### Saved entries
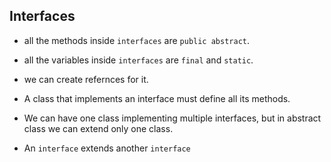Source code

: ## Interfaces

- all the methods inside `interfaces` are `public abstract`.
- all the variables inside `interfaces` are `final` and `static`.
- we can create refernces for it.
- A class that implements an interface must define all its methods.

- We can have one class implementing multiple interfaces, but in abstract class we can extend only one class.
- An `interface` extends another `interface`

### WORK TASK
Reprint each of the records exactly and skip the images.

### ANSWER BELOW
Source code

: ## Interfaces

- all the methods inside `interfaces` are `public abstract`.
- all the variables inside `interfaces` are `final` and `static`.
- we can create refernces for it.
- A class that implements an interface must define all its methods.

- We can have one class implementing multiple interfaces, but in abstract class we can extend only one class.
- An `interface` extends another `interface`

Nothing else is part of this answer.